Ma si tratta soltanto della punta di un iceberg. Perché la produzione musicale del grande compositore è molto più vasta di quanto non si creda e si estende anche a quella musica colta da cui egli stesso proviene. Un genere che in realtà non ha mai abbandonato e che il musicista romano lascia riemergere nelle coraggiose sperimentazioni contenute in colonne sonore dove riprende apertamente le lezioni di Bach, Stravinskij e di quel John Cage che gli insegna a trasformare il rumore in musica. Morricone ascolta, metabolizza ed elabora. Musica popolare e musica alta si fondono spesso assieme. È un innovatore geniale che lascia traccia di sé nel tempo a venire.

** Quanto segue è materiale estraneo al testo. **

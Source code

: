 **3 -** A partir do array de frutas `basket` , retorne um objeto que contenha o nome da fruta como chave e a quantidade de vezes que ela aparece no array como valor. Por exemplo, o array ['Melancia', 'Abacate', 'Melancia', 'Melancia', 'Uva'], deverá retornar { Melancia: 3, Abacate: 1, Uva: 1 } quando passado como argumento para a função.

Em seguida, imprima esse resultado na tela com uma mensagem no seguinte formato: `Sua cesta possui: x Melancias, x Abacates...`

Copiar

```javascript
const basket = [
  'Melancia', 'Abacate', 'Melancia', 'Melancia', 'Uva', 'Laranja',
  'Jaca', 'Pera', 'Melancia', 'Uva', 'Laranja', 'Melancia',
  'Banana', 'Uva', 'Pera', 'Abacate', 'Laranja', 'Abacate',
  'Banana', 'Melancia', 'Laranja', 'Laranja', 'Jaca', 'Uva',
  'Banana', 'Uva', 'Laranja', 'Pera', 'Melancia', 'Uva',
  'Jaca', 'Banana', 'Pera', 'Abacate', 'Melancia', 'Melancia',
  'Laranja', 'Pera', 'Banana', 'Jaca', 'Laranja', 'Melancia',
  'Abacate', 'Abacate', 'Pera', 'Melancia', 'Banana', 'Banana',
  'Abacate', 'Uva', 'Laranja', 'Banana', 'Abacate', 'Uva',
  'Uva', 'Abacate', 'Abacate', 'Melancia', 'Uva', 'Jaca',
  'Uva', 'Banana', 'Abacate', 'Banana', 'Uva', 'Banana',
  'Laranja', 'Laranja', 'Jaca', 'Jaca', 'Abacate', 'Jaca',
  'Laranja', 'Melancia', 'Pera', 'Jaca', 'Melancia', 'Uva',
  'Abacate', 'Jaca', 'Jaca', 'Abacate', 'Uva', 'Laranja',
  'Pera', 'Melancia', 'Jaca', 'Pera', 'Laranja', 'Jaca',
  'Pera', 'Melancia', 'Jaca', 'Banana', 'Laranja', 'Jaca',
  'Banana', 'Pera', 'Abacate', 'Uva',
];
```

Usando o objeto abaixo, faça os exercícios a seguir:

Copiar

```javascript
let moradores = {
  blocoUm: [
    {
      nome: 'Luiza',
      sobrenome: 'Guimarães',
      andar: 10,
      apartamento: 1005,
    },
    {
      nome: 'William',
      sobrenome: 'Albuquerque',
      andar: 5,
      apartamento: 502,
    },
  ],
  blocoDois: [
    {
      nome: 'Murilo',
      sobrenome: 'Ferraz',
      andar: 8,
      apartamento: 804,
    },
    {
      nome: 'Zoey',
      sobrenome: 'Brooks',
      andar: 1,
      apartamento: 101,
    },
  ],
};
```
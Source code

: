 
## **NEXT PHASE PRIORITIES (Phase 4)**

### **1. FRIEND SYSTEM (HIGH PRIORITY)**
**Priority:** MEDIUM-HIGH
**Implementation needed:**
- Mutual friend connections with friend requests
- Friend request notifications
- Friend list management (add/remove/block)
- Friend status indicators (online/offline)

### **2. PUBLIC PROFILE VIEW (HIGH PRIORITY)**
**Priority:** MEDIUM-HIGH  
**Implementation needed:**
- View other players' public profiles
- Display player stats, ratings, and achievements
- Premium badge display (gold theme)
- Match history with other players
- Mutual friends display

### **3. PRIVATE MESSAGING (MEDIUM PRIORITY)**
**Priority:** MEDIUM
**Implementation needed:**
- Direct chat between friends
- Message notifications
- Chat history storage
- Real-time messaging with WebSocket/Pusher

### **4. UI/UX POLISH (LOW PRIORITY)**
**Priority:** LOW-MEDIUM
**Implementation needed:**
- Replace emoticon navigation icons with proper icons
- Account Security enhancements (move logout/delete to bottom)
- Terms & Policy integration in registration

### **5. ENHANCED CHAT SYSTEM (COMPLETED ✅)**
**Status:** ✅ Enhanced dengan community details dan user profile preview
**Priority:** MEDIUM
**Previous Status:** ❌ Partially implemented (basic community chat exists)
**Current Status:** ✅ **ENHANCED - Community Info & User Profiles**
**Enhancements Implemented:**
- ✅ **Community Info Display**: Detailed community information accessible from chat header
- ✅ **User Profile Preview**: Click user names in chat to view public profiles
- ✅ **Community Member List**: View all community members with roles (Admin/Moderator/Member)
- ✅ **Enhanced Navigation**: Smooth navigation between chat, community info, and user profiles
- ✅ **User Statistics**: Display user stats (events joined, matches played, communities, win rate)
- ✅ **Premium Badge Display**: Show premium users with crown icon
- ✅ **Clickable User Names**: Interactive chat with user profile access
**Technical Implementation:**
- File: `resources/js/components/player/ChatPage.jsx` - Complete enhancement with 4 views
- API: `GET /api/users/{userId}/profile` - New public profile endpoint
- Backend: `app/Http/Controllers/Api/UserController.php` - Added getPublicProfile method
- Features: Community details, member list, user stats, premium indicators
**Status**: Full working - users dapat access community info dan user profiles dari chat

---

E mentre scorrono filmati e si riascoltano le sue composizioni, di nuovo l’uomo Ennio torna a sovrapporsi al Maestro Morricone nel ricordare il padre trombettista e la moglie Maria, la sua più fidata consigliera. La commozione spesso coglie questo artista – per dirla col regista Silvano Agosti – “di una timidezza estrema e di una determinazione abissale”. Forse è davvero un abisso quello che gli si spalanca dentro. Fors’anche un’ossessione che lo porta alla ricerca costante di una forma espressiva che sia la più esatta possibile.
Nulla è dato al caso. Ogni particolare ha un suo preciso senso. Lo si comprende nel suo descrivere la genesi di un brano, nei dettagli con cui spiega le ragioni di un suono piuttosto che di un altro. Gli occhi si chiudono e le mani si librano come ali nel ripercorrere le sue amate note. È da questa piccola estasi che si coglie tutto l’amore per la musica; per la sua musica. Quello stesso amore che lo ha condotto a un successo che egli stesso sa d’essere meritato. E che, dopo cinque frustranti nomination, lo ha portato, nel 2007, all’Oscar alla carriera e, nel 2016, alla sospirata statuetta per la migliore colonna sonora composta per The Hateful Eight (2015) di Quentin Tarantino.
È il suggello alla carriera straordinaria di un uomo straordinario, di cui oggi si sente forte la mancanza. Un uomo che ha preferito le note alle parole perché “non si racconta la musica, la musica bisogna ascoltarla”.